Please retype the entries below word for word, passing over every picture.

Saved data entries

********

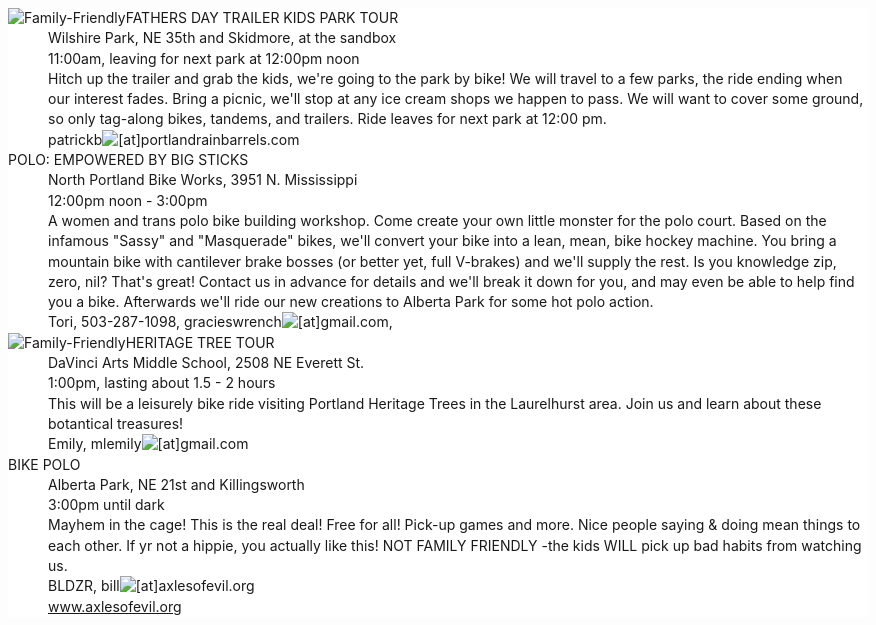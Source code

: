   </dd><dt><a name="June19:Fathers Day">FATHERS DAY TRAILER KIDS PARK TOUR</a>
  <img src="/images/legacy/ff.gif" alt="Family-Friendly" title="Family Friendly" align="left">
  </dt><dd>Wilshire Park, NE 35th and Skidmore, at the sandbox
  <br>11:00am, leaving for next park at 12:00pm noon
  <br>Hitch up the trailer and grab the kids,
	we're going to the park by bike!
	We will travel to a few parks, the ride ending when our
	interest fades.
	Bring a picnic,
	we'll stop at any ice cream shops we happen to pass.
	We will want to cover some ground, so only tag-along bikes,
	tandems, and trailers.
	Ride leaves for next park at 12:00 pm.
  <br>patrickb<img src="images/at.gif" alt="[at]">portlandrainbarrels.com

  </dd><dt><a name="June19:Womens Polo">POLO: EMPOWERED BY BIG STICKS</a>
  </dt><dd>North Portland Bike Works, 3951 N. Mississippi
  <br>12:00pm noon - 3:00pm
  <br>A women and trans polo bike building workshop.
	Come create your own little monster for the polo court.
	Based on the infamous "Sassy" and "Masquerade" bikes,
	we'll convert your bike into a lean, mean, bike hockey machine.
	You bring a mountain bike with cantilever brake bosses
	(or better yet, full V-brakes) and we'll supply the rest.
	Is you knowledge zip, zero, nil?  That's great!
	Contact us in advance for details and we'll break it down
	for you, and may even be able to help find you a bike.
	Afterwards we'll ride our new creations to Alberta Park for
	some hot polo action.
  <br>Tori, 503-287-1098,
	gracieswrench<img src="images/at.gif" alt="[at]">gmail.com,


  </dd><dt><a name="June19:Heritage Tree Ride">HERITAGE TREE TOUR</a>
  <img src="/images/legacy/ff.gif" alt="Family-Friendly" title="Family Friendly" align="left">
  </dt><dd>DaVinci Arts Middle School, 2508 NE Everett St.
  <br>1:00pm, lasting about 1.5 - 2 hours
  <br>This will be a leisurely bike ride visiting
	Portland Heritage Trees in the Laurelhurst area.
	Join us and learn about these botantical treasures!
  <br>Emily, mlemily<img src="images/at.gif" alt="[at]">gmail.com

  </dd><dt><a name="June19:Bike Polo">BIKE POLO</a>
  </dt><dd>Alberta Park, NE 21st and Killingsworth
  <br>3:00pm until dark
  <br>Mayhem in the cage!
	This is the real deal!
	Free for all!
	Pick-up games and more.
	Nice people saying &amp; doing mean things to each other.
	If yr not a hippie, you actually like this!
	NOT FAMILY FRIENDLY -the kids WILL pick up bad habits from
	watching us.
  <br>BLDZR, bill<img src="images/at.gif" alt="[at]">axlesofevil.org
  <br><a href="http://www.axlesofevil.org">www.axlesofevil.org</a>
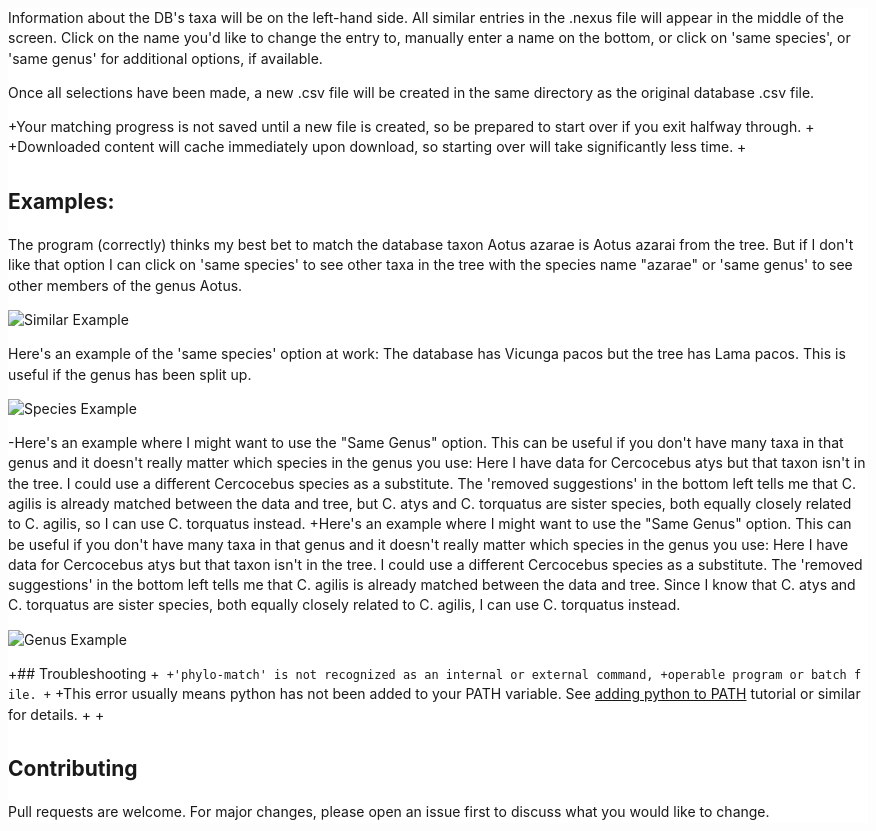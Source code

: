  Information about the DB's taxa will be on the left-hand side. All similar entries in the .nexus file will appear in the middle of the screen. Click on the name you'd like to change the entry to, manually enter a name on the bottom, or click on 'same species', or 'same genus' for additional options, if available.
 
 Once all selections have been made, a new .csv file will be created in the same directory as the original database .csv file.
 
+Your matching progress is not saved until a new file is created, so be prepared to start over if you exit halfway through.
+
+Downloaded content will cache immediately upon download, so starting over will take significantly less time.
+
 ## Examples:
 
 The program (correctly) thinks my best bet to match the database taxon Aotus azarae is Aotus azarai from the tree. But if I don't like that option I can click on 'same species' to see other taxa in the tree with the species name "azarae" or 'same genus' to see other members of the genus Aotus.
 
 ![Similar Example](https://github.com/spearw/phylo-match/raw/main/images/similar_example.png)
 
 Here's an example of the 'same species' option at work: The database has Vicunga pacos but the tree has Lama pacos. This is useful if the genus has been split up.
 
 ![Species Example](https://github.com/spearw/phylo-match/raw/main/images/species_example.png)
 
-Here's an example where I might want to use the "Same Genus" option. This can be useful if you don't have many taxa in that genus and it doesn't really matter which species in the genus you use: Here I have data for Cercocebus atys but that taxon isn't in the tree. I could use a different Cercocebus species as a substitute. The 'removed suggestions' in the bottom left tells me that C. agilis is already matched between the data and tree, but C. atys and C. torquatus are sister species, both equally closely related to C. agilis, so I can use C. torquatus instead.
+Here's an example where I might want to use the "Same Genus" option. This can be useful if you don't have many taxa in that genus and it doesn't really matter which species in the genus you use: Here I have data for Cercocebus atys but that taxon isn't in the tree. I could use a different Cercocebus species as a substitute. The 'removed suggestions' in the bottom left tells me that C. agilis is already matched between the data and tree. Since I know that C. atys and C. torquatus are sister species, both equally closely related to C. agilis, I can use C. torquatus instead.
 
 ![Genus Example](https://github.com/spearw/phylo-match/raw/main/images/genus_example.png)
 
 
+## Troubleshooting
+```
+'phylo-match' is not recognized as an internal or external command,
+operable program or batch file.
+```
+This error usually means python has not been added to your PATH variable. See [adding python to PATH](https://realpython.com/add-python-to-path/) tutorial or similar for details.
+
+
 ## Contributing
 Pull requests are welcome. For major changes, please open an issue first to discuss what you would like to change.
 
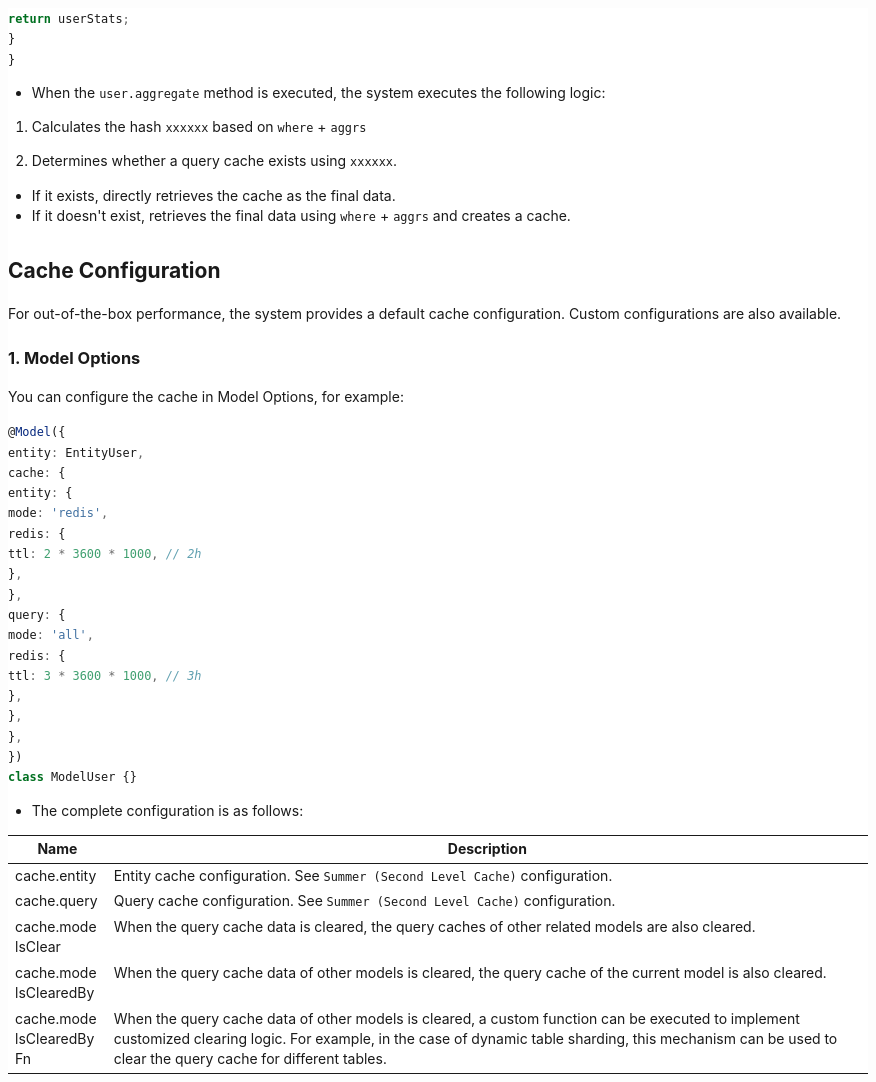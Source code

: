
 ``` typescript
return userStats;
}
}
```

* When the `user.aggregate` method is executed, the system executes the following logic:

1. Calculates the hash `xxxxxx` based on `where` + `aggrs`

2. Determines whether a query cache exists using `xxxxxx`.

- If it exists, directly retrieves the cache as the final data.
- If it doesn't exist, retrieves the final data using `where` + `aggrs` and creates a cache.

## Cache Configuration

For out-of-the-box performance, the system provides a default cache configuration. Custom configurations are also available.

### 1. Model Options

You can configure the cache in Model Options, for example:

``` typescript
@Model({
entity: EntityUser,
cache: {
entity: {
mode: 'redis',
redis: {
ttl: 2 * 3600 * 1000, // 2h
},
},
query: {
mode: 'all',
redis: {
ttl: 3 * 3600 * 1000, // 3h
},
},
},
})
class ModelUser {}
```

* The complete configuration is as follows:

|Name|Description|
|--|--|
|cache.entity|Entity cache configuration. See `Summer (Second Level Cache)` configuration.
|cache.query|Query cache configuration. See `Summer (Second Level Cache)` configuration.
|cache.modelsClear|When the query cache data is cleared, the query caches of other related models are also cleared.
|cache.modelsClearedBy|When the query cache data of other models is cleared, the query cache of the current model is also cleared.
|cache.modelsClearedByFn|When the query cache data of other models is cleared, a custom function can be executed to implement customized clearing logic. For example, in the case of dynamic table sharding, this mechanism can be used to clear the query cache for different tables.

********

> Result for this task
Source code

:   </dd><dt><a name="June19:Fathers Day">FATHERS DAY TRAILER KIDS PARK TOUR</a>
  <img src="/images/legacy/ff.gif" alt="Family-Friendly" title="Family Friendly" align="left">
  </dt><dd>Wilshire Park, NE 35th and Skidmore, at the sandbox
  <br>11:00am, leaving for next park at 12:00pm noon
  <br>Hitch up the trailer and grab the kids,
	we're going to the park by bike!
	We will travel to a few parks, the ride ending when our
	interest fades.
	Bring a picnic,
	we'll stop at any ice cream shops we happen to pass.
	We will want to cover some ground, so only tag-along bikes,
	tandems, and trailers.
	Ride leaves for next park at 12:00 pm.
  <br>patrickb<img src="images/at.gif" alt="[at]">portlandrainbarrels.com

  </dd><dt><a name="June19:Womens Polo">POLO: EMPOWERED BY BIG STICKS</a>
  </dt><dd>North Portland Bike Works, 3951 N. Mississippi
  <br>12:00pm noon - 3:00pm
  <br>A women and trans polo bike building workshop.
	Come create your own little monster for the polo court.
	Based on the infamous "Sassy" and "Masquerade" bikes,
	we'll convert your bike into a lean, mean, bike hockey machine.
	You bring a mountain bike with cantilever brake bosses
	(or better yet, full V-brakes) and we'll supply the rest.
	Is you knowledge zip, zero, nil?  That's great!
	Contact us in advance for details and we'll break it down
	for you, and may even be able to help find you a bike.
	Afterwards we'll ride our new creations to Alberta Park for
	some hot polo action.
  <br>Tori, 503-287-1098,
	gracieswrench<img src="images/at.gif" alt="[at]">gmail.com,


  </dd><dt><a name="June19:Heritage Tree Ride">HERITAGE TREE TOUR</a>
  <img src="/images/legacy/ff.gif" alt="Family-Friendly" title="Family Friendly" align="left">
  </dt><dd>DaVinci Arts Middle School, 2508 NE Everett St.
  <br>1:00pm, lasting about 1.5 - 2 hours
  <br>This will be a leisurely bike ride visiting
	Portland Heritage Trees in the Laurelhurst area.
	Join us and learn about these botantical treasures!
  <br>Emily, mlemily<img src="images/at.gif" alt="[at]">gmail.com

  </dd><dt><a name="June19:Bike Polo">BIKE POLO</a>
  </dt><dd>Alberta Park, NE 21st and Killingsworth
  <br>3:00pm until dark
  <br>Mayhem in the cage!
	This is the real deal!
	Free for all!
	Pick-up games and more.
	Nice people saying &amp; doing mean things to each other.
	If yr not a hippie, you actually like this!
	NOT FAMILY FRIENDLY -the kids WILL pick up bad habits from
	watching us.
  <br>BLDZR, bill<img src="images/at.gif" alt="[at]">axlesofevil.org
  <br><a href="http://www.axlesofevil.org">www.axlesofevil.org</a>
Source code

:  Information about the DB's taxa will be on the left-hand side. All similar entries in the .nexus file will appear in the middle of the screen. Click on the name you'd like to change the entry to, manually enter a name on the bottom, or click on 'same species', or 'same genus' for additional options, if available.
 
 Once all selections have been made, a new .csv file will be created in the same directory as the original database .csv file.
 
+Your matching progress is not saved until a new file is created, so be prepared to start over if you exit halfway through.
+
+Downloaded content will cache immediately upon download, so starting over will take significantly less time.
+
 ## Examples:
 
 The program (correctly) thinks my best bet to match the database taxon Aotus azarae is Aotus azarai from the tree. But if I don't like that option I can click on 'same species' to see other taxa in the tree with the species name "azarae" or 'same genus' to see other members of the genus Aotus.
 
 ![Similar Example](https://github.com/spearw/phylo-match/raw/main/images/similar_example.png)
 
 Here's an example of the 'same species' option at work: The database has Vicunga pacos but the tree has Lama pacos. This is useful if the genus has been split up.
 
 ![Species Example](https://github.com/spearw/phylo-match/raw/main/images/species_example.png)
 
-Here's an example where I might want to use the "Same Genus" option. This can be useful if you don't have many taxa in that genus and it doesn't really matter which species in the genus you use: Here I have data for Cercocebus atys but that taxon isn't in the tree. I could use a different Cercocebus species as a substitute. The 'removed suggestions' in the bottom left tells me that C. agilis is already matched between the data and tree, but C. atys and C. torquatus are sister species, both equally closely related to C. agilis, so I can use C. torquatus instead.
+Here's an example where I might want to use the "Same Genus" option. This can be useful if you don't have many taxa in that genus and it doesn't really matter which species in the genus you use: Here I have data for Cercocebus atys but that taxon isn't in the tree. I could use a different Cercocebus species as a substitute. The 'removed suggestions' in the bottom left tells me that C. agilis is already matched between the data and tree. Since I know that C. atys and C. torquatus are sister species, both equally closely related to C. agilis, I can use C. torquatus instead.
 
 ![Genus Example](https://github.com/spearw/phylo-match/raw/main/images/genus_example.png)
 
 
+## Troubleshooting
+```
+'phylo-match' is not recognized as an internal or external command,
+operable program or batch file.
+```
+This error usually means python has not been added to your PATH variable. See [adding python to PATH](https://realpython.com/add-python-to-path/) tutorial or similar for details.
+
+
 ## Contributing
 Pull requests are welcome. For major changes, please open an issue first to discuss what you would like to change.
 
Source code

:
 ``` typescript
return userStats;
}
}
```

* When the `user.aggregate` method is executed, the system executes the following logic:

1. Calculates the hash `xxxxxx` based on `where` + `aggrs`

2. Determines whether a query cache exists using `xxxxxx`.

- If it exists, directly retrieves the cache as the final data.
- If it doesn't exist, retrieves the final data using `where` + `aggrs` and creates a cache.

## Cache Configuration

For out-of-the-box performance, the system provides a default cache configuration. Custom configurations are also available.

### 1. Model Options

You can configure the cache in Model Options, for example:

``` typescript
@Model({
entity: EntityUser,
cache: {
entity: {
mode: 'redis',
redis: {
ttl: 2 * 3600 * 1000, // 2h
},
},
query: {
mode: 'all',
redis: {
ttl: 3 * 3600 * 1000, // 3h
},
},
},
})
class ModelUser {}
```

* The complete configuration is as follows:

|Name|Description|
|--|--|
|cache.entity|Entity cache configuration. See `Summer (Second Level Cache)` configuration.
|cache.query|Query cache configuration. See `Summer (Second Level Cache)` configuration.
|cache.modelsClear|When the query cache data is cleared, the query caches of other related models are also cleared.
|cache.modelsClearedBy|When the query cache data of other models is cleared, the query cache of the current model is also cleared.
|cache.modelsClearedByFn|When the query cache data of other models is cleared, a custom function can be executed to implement customized clearing logic. For example, in the case of dynamic table sharding, this mechanism can be used to clear the query cache for different tables.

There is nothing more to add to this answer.